Cuando enfatizamos el autismo como una neurodivergencia, un modo distinto de percibir, ser y estar en el mundo, no lo hacemos desde una postura meramente ideológica. Nuestro procesamiento sensorial, cognitivo y afectivo es diferente; presentamos características particulares respecto de la población general y de otros neurotipos.
Estas características, en principio neutras, toman su valor -bueno o malo- en relación con el entorno. Generalmente, este está adaptado para capacidades y características distintas a las nuestras (neurotípicas). Así, las nuestras se tornan en impedimentos.
El impedimento se acentúa en las barreras sociales (por ejemplo, una mayor reactividad auditiva en un ambiente sonoro poco adecuado), deviniendo discapacitados, somos discapacitados por ellas.
La sociedad y sus obstáculos, su renuencia a los ajustes razonables, generan discapacidad (modelo social de discapacidad), pero también la percepción subjetiva de estar discapacitado incluso teniéndolos (modelo social-relacional de la discapacidad) describe el mundo interpersonal del discapacitado.
Una forma poco analizada de discapacitar se da cuando apoyos e intervenciones se diseñan desde una óptica neurotípica sobre lo que se cree necesitamos. Las teorías del autismo hechas por neurotípicos presupondrán una imagen nuestra sesgada por sus prejuicios y la imposibilidad de acceder a una realidad perceptual ajena. Vemos esto en la psicología neurotípica, tanto en el plano teórico como en el práctico: desde las terapias y las propuestas para ayudarnos.
Nuestras características son confundidas con el malestar experimentado. Ser discapacitado por un ambiente inadecuado y percibido como hostil genera fuertes dosis de estrés, ansiedad y angustia. El error es “tratar” la característica y no las condiciones del entorno que provocan el desajuste. Querer “normalizar” nuestro procesamiento en lugar de brindar herramientas y tecnologías de asistencia para equilibrar nuestros impedimentos.
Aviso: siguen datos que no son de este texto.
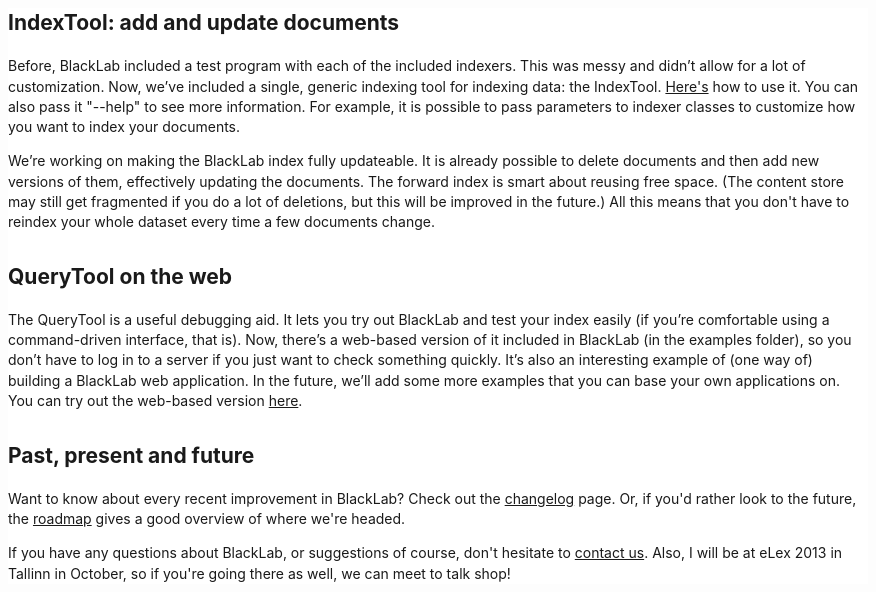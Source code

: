 IndexTool: add and update documents
-----------------------------------

Before, BlackLab included a test program with each of the included indexers. This was messy and didn’t allow for a lot of customization. Now, we’ve included a single, generic indexing tool for indexing data: the IndexTool. [Here's](/guide/index-your-data/create-an-index.md#indextool "Building and testing BlackLab") how to use it. You can also pass it "--help" to see more information. For example, it is possible to pass parameters to indexer classes to customize how you want to index your documents.

We’re working on making the BlackLab index fully updateable. It is already possible to delete documents and then add new versions of them, effectively updating the documents. The forward index is smart about reusing free space. (The content store may still get fragmented if you do a lot of deletions, but this will be improved in the future.) All this means that you don't have to reindex your whole dataset every time a few documents change.

QueryTool on the web
--------------------

The QueryTool is a useful debugging aid. It lets you try out BlackLab and test your index easily (if you’re comfortable using a command-driven interface, that is). Now, there’s a web-based version of it included in BlackLab (in the examples folder), so you don’t have to log in to a server if you just want to check something quickly. It’s also an interesting example of (one way of) building a BlackLab web application. In the future, we’ll add some more examples that you can base your own applications on. You can try out the web-based version [here](http://gysseling.corpus.taalbanknederlands.inl.nl/QueryTool/ "http://gysseling.corpus.taalbanknederlands.inl.nl/QueryTool/").

Past, present and future
------------------------

Want to know about every recent improvement in BlackLab? Check out the [changelog](/development/changelog) page. Or, if you'd rather look to the future, the [roadmap](/guide/future-plans) gives a good overview of where we're headed.

If you have any questions about BlackLab, or suggestions of course, don't hesitate to [contact us](/guide/about#contact-us). Also, I will be at eLex 2013 in Tallinn in October, so if you're going there as well, we can meet to talk shop!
Este yerro lo vemos, principalmente, en las terapias de corte conductista y especialmente en el ABA.
Los autistas experimentamos una mayor disforia sensible al rechazo, es decir, somos más proclives a percibir la exclusión de grupos y juzgarnos negativamente. Nuestra experiencia cotidiana, desde las primeras interacciones, plenas de marginación, configuran formas de trauma social que estructuran una mayor hipervigilancia respecto del rechazo de los demás. Un estudio reciente relaciona estas experiencias con mayores sesgos negativos sobre diferentes actividades cotidianas. Esta mayor alerta impide evaluar con serenidad algunos escenarios, incrementando la ansiedad social y la depresión.
La terapia cognitivo conductual (y otras cercanas como la terapia racional emotiva) basan su intervención en el trabajo sobre las llamadas ideas “irracionales”. Lo considerado contrario a la razón neurotípica no equivale necesariamente a lo opuesto para la razón autista. Un terapeuta que desconozca la disforia sensible al rechazo juzgará como “irracional” la predicción de ser marginado, el temor a aproximarse basado en la creencia de ser desagradable a los demás.
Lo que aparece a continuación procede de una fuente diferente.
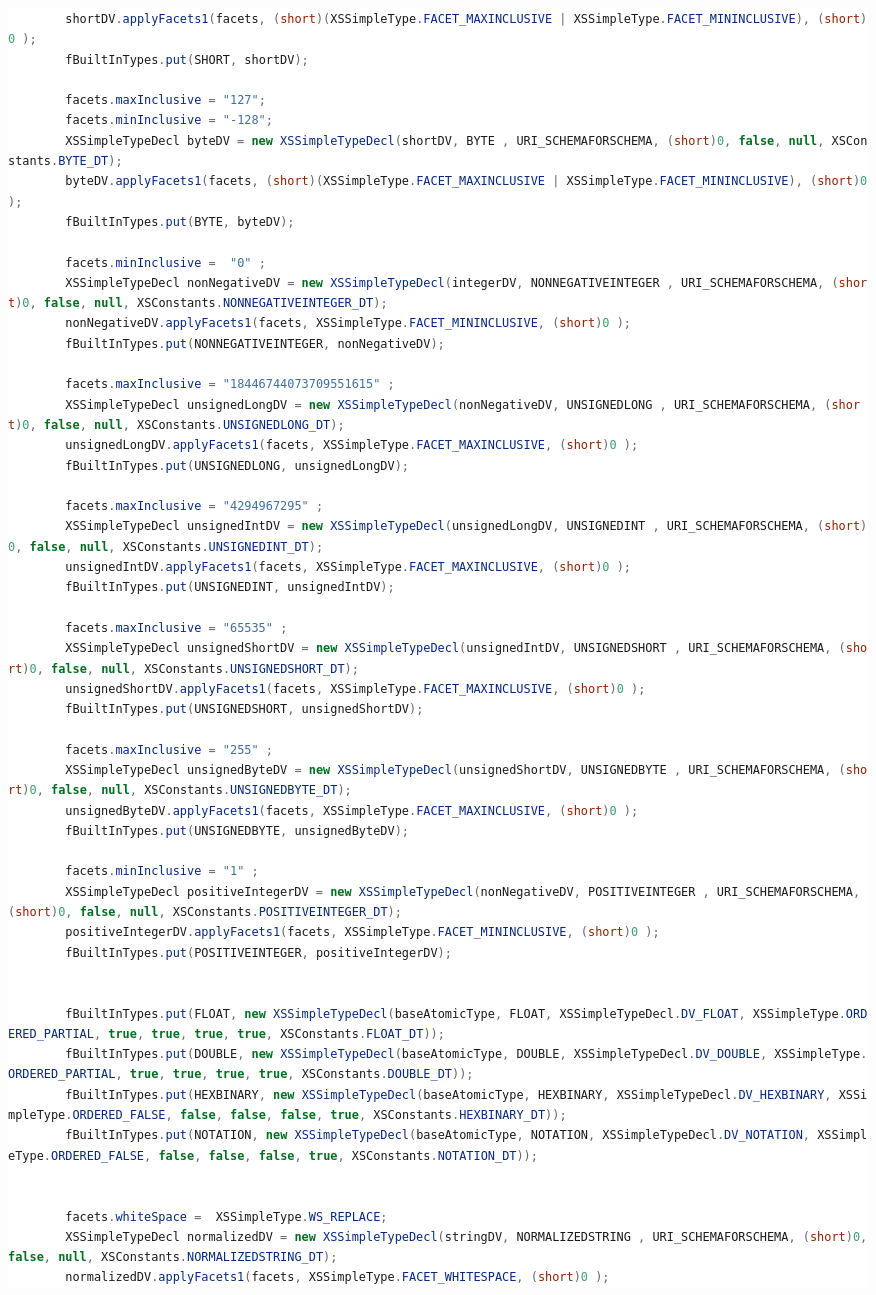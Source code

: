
 ```java
        shortDV.applyFacets1(facets, (short)(XSSimpleType.FACET_MAXINCLUSIVE | XSSimpleType.FACET_MININCLUSIVE), (short)0 );
        fBuiltInTypes.put(SHORT, shortDV);

        facets.maxInclusive = "127";
        facets.minInclusive = "-128";
        XSSimpleTypeDecl byteDV = new XSSimpleTypeDecl(shortDV, BYTE , URI_SCHEMAFORSCHEMA, (short)0, false, null, XSConstants.BYTE_DT);
        byteDV.applyFacets1(facets, (short)(XSSimpleType.FACET_MAXINCLUSIVE | XSSimpleType.FACET_MININCLUSIVE), (short)0 );
        fBuiltInTypes.put(BYTE, byteDV);

        facets.minInclusive =  "0" ;
        XSSimpleTypeDecl nonNegativeDV = new XSSimpleTypeDecl(integerDV, NONNEGATIVEINTEGER , URI_SCHEMAFORSCHEMA, (short)0, false, null, XSConstants.NONNEGATIVEINTEGER_DT);
        nonNegativeDV.applyFacets1(facets, XSSimpleType.FACET_MININCLUSIVE, (short)0 );
        fBuiltInTypes.put(NONNEGATIVEINTEGER, nonNegativeDV);

        facets.maxInclusive = "18446744073709551615" ;
        XSSimpleTypeDecl unsignedLongDV = new XSSimpleTypeDecl(nonNegativeDV, UNSIGNEDLONG , URI_SCHEMAFORSCHEMA, (short)0, false, null, XSConstants.UNSIGNEDLONG_DT);
        unsignedLongDV.applyFacets1(facets, XSSimpleType.FACET_MAXINCLUSIVE, (short)0 );
        fBuiltInTypes.put(UNSIGNEDLONG, unsignedLongDV);

        facets.maxInclusive = "4294967295" ;
        XSSimpleTypeDecl unsignedIntDV = new XSSimpleTypeDecl(unsignedLongDV, UNSIGNEDINT , URI_SCHEMAFORSCHEMA, (short)0, false, null, XSConstants.UNSIGNEDINT_DT);
        unsignedIntDV.applyFacets1(facets, XSSimpleType.FACET_MAXINCLUSIVE, (short)0 );
        fBuiltInTypes.put(UNSIGNEDINT, unsignedIntDV);

        facets.maxInclusive = "65535" ;
        XSSimpleTypeDecl unsignedShortDV = new XSSimpleTypeDecl(unsignedIntDV, UNSIGNEDSHORT , URI_SCHEMAFORSCHEMA, (short)0, false, null, XSConstants.UNSIGNEDSHORT_DT);
        unsignedShortDV.applyFacets1(facets, XSSimpleType.FACET_MAXINCLUSIVE, (short)0 );
        fBuiltInTypes.put(UNSIGNEDSHORT, unsignedShortDV);

        facets.maxInclusive = "255" ;
        XSSimpleTypeDecl unsignedByteDV = new XSSimpleTypeDecl(unsignedShortDV, UNSIGNEDBYTE , URI_SCHEMAFORSCHEMA, (short)0, false, null, XSConstants.UNSIGNEDBYTE_DT);
        unsignedByteDV.applyFacets1(facets, XSSimpleType.FACET_MAXINCLUSIVE, (short)0 );
        fBuiltInTypes.put(UNSIGNEDBYTE, unsignedByteDV);

        facets.minInclusive = "1" ;
        XSSimpleTypeDecl positiveIntegerDV = new XSSimpleTypeDecl(nonNegativeDV, POSITIVEINTEGER , URI_SCHEMAFORSCHEMA, (short)0, false, null, XSConstants.POSITIVEINTEGER_DT);
        positiveIntegerDV.applyFacets1(facets, XSSimpleType.FACET_MININCLUSIVE, (short)0 );
        fBuiltInTypes.put(POSITIVEINTEGER, positiveIntegerDV);


        fBuiltInTypes.put(FLOAT, new XSSimpleTypeDecl(baseAtomicType, FLOAT, XSSimpleTypeDecl.DV_FLOAT, XSSimpleType.ORDERED_PARTIAL, true, true, true, true, XSConstants.FLOAT_DT));
        fBuiltInTypes.put(DOUBLE, new XSSimpleTypeDecl(baseAtomicType, DOUBLE, XSSimpleTypeDecl.DV_DOUBLE, XSSimpleType.ORDERED_PARTIAL, true, true, true, true, XSConstants.DOUBLE_DT));
        fBuiltInTypes.put(HEXBINARY, new XSSimpleTypeDecl(baseAtomicType, HEXBINARY, XSSimpleTypeDecl.DV_HEXBINARY, XSSimpleType.ORDERED_FALSE, false, false, false, true, XSConstants.HEXBINARY_DT));
        fBuiltInTypes.put(NOTATION, new XSSimpleTypeDecl(baseAtomicType, NOTATION, XSSimpleTypeDecl.DV_NOTATION, XSSimpleType.ORDERED_FALSE, false, false, false, true, XSConstants.NOTATION_DT));


        facets.whiteSpace =  XSSimpleType.WS_REPLACE;
        XSSimpleTypeDecl normalizedDV = new XSSimpleTypeDecl(stringDV, NORMALIZEDSTRING , URI_SCHEMAFORSCHEMA, (short)0, false, null, XSConstants.NORMALIZEDSTRING_DT);
        normalizedDV.applyFacets1(facets, XSSimpleType.FACET_WHITESPACE, (short)0 );
```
Otro tanto ocurre en la ansiedad generada por ciertos lugares y su evitación. Cuando el perfil sensorial no ha sido debidamente establecido, no solamente se evaden situaciones y ambientes potencialmente inseguros para nuestros sentidos, además se generan formas de trauma sensorial. Una sostenida y prolongada exposición a estímulos nocivos, acompañados de minimización, invalidación o incluso obligación a dicha situación (para poder “tolerarlos”), ocasionan este tipo de trauma y otros asociados con la negligencia. Un terapeuta ignorante de esto juzgará “irracional” ciertas evitaciones y huidas e incluso sugerirá nuevas exposiciones graduales.
Las formas del trauma, el cuidado a tener con autistas, no es el mismo al de otras poblaciones.
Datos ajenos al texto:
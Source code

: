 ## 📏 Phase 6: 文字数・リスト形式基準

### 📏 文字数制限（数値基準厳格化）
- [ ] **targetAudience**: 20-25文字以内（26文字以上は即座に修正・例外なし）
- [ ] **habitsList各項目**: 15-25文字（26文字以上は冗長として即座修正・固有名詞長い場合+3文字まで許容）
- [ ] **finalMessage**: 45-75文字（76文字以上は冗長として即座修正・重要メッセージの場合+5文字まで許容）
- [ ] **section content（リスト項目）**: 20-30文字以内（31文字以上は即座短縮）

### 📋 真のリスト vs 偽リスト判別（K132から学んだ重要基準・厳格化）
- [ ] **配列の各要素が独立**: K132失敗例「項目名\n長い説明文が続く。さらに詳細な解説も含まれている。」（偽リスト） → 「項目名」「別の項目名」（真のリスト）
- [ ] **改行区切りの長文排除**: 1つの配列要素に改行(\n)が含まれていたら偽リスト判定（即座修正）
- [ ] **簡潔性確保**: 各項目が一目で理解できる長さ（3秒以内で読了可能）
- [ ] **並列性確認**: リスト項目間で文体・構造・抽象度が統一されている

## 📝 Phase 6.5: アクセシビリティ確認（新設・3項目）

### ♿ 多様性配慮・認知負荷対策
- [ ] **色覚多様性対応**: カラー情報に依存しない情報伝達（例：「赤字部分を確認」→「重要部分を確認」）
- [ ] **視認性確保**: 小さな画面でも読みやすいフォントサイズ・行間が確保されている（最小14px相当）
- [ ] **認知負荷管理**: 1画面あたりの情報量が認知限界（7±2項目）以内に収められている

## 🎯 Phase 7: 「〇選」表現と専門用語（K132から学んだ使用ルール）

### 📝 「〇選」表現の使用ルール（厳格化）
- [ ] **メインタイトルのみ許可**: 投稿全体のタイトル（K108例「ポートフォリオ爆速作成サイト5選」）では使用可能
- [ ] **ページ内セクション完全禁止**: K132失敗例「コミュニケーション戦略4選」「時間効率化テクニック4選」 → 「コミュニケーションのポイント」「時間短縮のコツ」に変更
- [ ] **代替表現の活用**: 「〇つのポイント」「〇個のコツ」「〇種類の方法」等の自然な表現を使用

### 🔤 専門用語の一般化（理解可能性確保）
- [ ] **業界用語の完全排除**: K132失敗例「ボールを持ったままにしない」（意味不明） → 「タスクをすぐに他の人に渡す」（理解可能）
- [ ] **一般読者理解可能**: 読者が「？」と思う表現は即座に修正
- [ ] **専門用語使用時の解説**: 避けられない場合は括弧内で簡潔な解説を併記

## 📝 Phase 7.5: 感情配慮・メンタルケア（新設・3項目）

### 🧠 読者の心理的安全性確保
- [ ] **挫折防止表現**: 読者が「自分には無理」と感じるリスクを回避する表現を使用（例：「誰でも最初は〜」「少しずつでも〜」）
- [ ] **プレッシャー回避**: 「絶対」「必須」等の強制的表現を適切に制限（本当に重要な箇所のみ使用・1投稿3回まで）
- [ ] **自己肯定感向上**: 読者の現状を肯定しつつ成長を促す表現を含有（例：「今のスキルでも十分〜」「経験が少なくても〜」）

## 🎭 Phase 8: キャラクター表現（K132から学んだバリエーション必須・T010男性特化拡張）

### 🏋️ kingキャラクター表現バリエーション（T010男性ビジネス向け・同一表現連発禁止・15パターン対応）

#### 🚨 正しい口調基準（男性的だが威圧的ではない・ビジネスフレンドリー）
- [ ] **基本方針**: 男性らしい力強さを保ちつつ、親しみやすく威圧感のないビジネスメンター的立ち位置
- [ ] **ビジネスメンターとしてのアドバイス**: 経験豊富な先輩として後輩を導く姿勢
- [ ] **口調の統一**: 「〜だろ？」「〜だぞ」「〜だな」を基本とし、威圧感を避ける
No pretendo hacer aquí una exposición pormenorizada de todos los yerros posibles al trasladar la intervención en neurotípicos hacia los autistas. Cualquier esquema terapéutico, por exitoso que resulte en la población neurotípica, será perjudicial para los autistas si no es adaptado previamente a nuestra forma de procesamiento sensorial, cognitivo y afectivo. Esto aún no será suficiente: deberá ser ejercido por un terapeuta conocedor no solo sobre autismo sino, sobre todo, capaz de empatizar radicalmente con nosotros.
El infierno de la psicología neurotípica está empedrado de “buenas” intervenciones. De aquellas asumidas como beneficiosas y exitosas previa y unilateralmente. Y causan mayor daño incluso que la ausencia de intervención terapéutica. Los autistas necesitamos una psicología e intervención para nosotros, una de comprensión y sensibilidad autistas. ¿Cómo podría ser de otra forma?